Exercise prompt
Search term "repository": copy each line of the data containing it.
####################
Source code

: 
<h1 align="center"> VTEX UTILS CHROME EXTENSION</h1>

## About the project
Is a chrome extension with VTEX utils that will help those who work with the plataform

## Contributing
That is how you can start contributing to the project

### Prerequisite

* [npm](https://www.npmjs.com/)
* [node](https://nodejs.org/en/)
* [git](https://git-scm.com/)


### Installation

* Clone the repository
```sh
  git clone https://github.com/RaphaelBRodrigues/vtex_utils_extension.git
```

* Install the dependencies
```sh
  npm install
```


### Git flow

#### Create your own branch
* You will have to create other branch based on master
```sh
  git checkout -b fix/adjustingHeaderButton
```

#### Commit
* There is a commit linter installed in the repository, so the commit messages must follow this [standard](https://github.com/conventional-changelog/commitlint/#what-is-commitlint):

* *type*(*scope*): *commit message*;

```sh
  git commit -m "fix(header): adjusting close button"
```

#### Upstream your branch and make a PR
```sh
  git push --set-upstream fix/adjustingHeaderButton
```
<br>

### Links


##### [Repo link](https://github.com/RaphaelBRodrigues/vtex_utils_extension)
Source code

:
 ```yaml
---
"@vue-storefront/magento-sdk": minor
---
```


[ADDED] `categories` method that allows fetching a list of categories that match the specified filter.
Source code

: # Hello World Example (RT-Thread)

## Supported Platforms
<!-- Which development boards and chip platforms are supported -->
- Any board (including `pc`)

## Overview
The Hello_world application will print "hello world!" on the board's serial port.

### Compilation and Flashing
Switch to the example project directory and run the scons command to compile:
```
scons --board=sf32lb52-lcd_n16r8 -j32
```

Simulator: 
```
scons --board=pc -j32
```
####################
Response to this exercise
* Clone the repository
* There is a commit linter installed in the repository, so the commit messages must follow this [standard](https://github.com/conventional-changelog/commitlint/#what-is-commitlint):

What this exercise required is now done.